• [Activity] Could you copy each line of the listing below that has the word "from"?
================
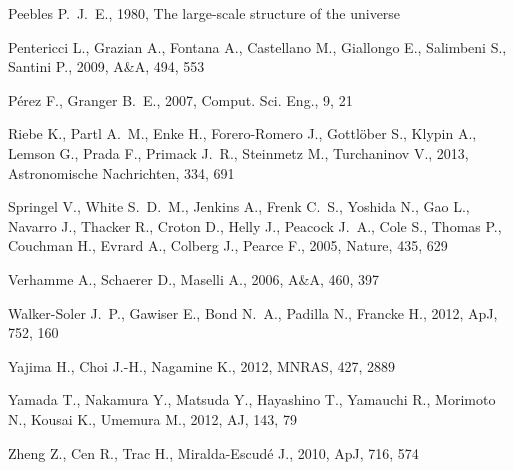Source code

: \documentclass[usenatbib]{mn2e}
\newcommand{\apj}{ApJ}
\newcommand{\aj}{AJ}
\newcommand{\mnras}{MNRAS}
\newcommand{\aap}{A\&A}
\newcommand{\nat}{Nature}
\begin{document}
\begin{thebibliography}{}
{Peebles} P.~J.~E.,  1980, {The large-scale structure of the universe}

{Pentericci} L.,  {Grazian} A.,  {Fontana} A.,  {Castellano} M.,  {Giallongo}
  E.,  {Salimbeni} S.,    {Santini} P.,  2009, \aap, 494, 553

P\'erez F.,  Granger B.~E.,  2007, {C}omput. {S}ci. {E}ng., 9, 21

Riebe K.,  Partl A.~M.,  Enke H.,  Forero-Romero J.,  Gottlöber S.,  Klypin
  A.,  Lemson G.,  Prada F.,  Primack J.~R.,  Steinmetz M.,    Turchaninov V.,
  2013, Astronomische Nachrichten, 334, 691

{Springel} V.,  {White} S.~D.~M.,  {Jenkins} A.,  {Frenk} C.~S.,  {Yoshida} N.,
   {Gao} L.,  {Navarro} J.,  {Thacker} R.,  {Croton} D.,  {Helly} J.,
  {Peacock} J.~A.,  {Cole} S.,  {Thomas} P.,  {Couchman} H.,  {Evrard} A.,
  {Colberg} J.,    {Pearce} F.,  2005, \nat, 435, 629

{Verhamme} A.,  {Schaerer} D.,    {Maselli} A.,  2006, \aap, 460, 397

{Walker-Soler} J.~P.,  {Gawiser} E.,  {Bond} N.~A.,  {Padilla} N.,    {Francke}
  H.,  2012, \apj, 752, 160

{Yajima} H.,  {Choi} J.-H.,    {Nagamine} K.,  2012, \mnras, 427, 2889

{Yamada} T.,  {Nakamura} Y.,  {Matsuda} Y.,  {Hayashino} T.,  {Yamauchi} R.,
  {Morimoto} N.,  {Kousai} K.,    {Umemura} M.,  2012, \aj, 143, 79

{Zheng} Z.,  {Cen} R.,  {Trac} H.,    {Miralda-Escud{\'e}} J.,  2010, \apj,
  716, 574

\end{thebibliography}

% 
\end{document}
================
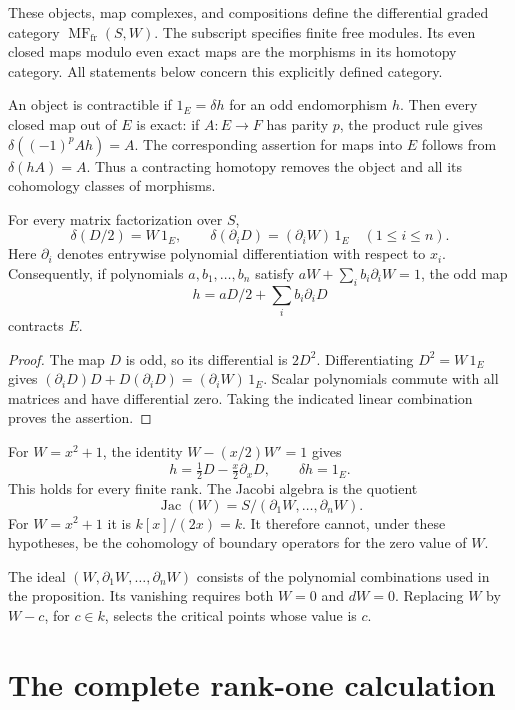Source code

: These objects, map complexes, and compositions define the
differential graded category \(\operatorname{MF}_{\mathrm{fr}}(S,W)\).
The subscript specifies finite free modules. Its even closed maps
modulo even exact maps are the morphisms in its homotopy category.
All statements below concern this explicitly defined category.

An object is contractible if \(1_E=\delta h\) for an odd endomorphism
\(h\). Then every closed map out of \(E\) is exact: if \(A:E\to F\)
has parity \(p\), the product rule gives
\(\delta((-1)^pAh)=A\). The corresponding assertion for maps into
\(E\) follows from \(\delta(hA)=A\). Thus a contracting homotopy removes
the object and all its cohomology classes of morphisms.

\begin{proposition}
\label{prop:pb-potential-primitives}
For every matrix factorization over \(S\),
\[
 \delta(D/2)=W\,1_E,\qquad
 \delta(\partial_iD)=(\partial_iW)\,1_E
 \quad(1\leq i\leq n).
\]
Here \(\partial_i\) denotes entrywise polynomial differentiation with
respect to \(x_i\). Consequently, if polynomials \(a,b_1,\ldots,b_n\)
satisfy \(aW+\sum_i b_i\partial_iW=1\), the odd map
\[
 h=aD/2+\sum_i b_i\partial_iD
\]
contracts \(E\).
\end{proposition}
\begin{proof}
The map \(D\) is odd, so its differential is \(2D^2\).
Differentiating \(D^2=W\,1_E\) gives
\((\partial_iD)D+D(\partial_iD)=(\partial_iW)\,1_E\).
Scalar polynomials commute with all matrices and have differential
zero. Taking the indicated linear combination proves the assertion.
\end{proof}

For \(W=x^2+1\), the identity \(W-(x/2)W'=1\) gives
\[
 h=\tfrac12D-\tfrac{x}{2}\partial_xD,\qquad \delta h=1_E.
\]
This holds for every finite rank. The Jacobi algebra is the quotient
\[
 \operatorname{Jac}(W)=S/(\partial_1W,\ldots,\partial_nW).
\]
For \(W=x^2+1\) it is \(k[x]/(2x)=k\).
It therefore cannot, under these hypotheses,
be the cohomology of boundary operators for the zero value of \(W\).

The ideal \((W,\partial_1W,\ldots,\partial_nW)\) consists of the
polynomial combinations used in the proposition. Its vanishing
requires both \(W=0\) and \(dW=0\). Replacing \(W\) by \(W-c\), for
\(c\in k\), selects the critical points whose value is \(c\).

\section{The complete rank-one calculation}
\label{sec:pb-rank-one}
================
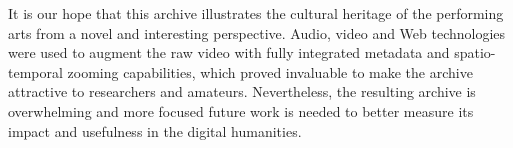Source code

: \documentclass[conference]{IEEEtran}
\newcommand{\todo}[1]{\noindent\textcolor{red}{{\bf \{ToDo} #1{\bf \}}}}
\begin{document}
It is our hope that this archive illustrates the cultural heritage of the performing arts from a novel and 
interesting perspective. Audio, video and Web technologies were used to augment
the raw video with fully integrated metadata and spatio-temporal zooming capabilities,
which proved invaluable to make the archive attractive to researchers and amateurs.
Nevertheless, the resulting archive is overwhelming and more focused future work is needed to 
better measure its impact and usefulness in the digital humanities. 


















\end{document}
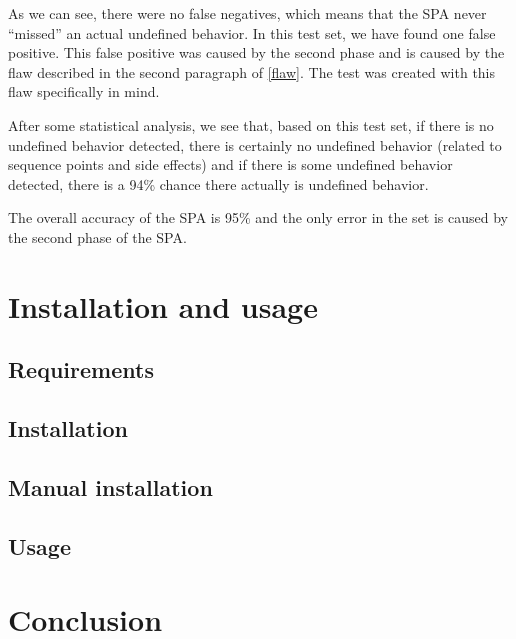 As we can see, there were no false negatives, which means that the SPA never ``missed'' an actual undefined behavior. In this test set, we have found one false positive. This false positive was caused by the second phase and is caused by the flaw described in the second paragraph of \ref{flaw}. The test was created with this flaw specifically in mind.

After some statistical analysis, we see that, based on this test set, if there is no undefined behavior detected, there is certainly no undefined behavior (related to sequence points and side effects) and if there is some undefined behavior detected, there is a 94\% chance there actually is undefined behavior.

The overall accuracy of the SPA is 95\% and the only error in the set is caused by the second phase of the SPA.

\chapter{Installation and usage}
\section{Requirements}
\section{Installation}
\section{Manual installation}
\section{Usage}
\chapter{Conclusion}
================
• [Response box]
\(E\) follows from \(\delta(hA)=A\). Thus a contracting homotopy removes
It is our hope that this archive illustrates the cultural heritage of the performing arts from a novel and 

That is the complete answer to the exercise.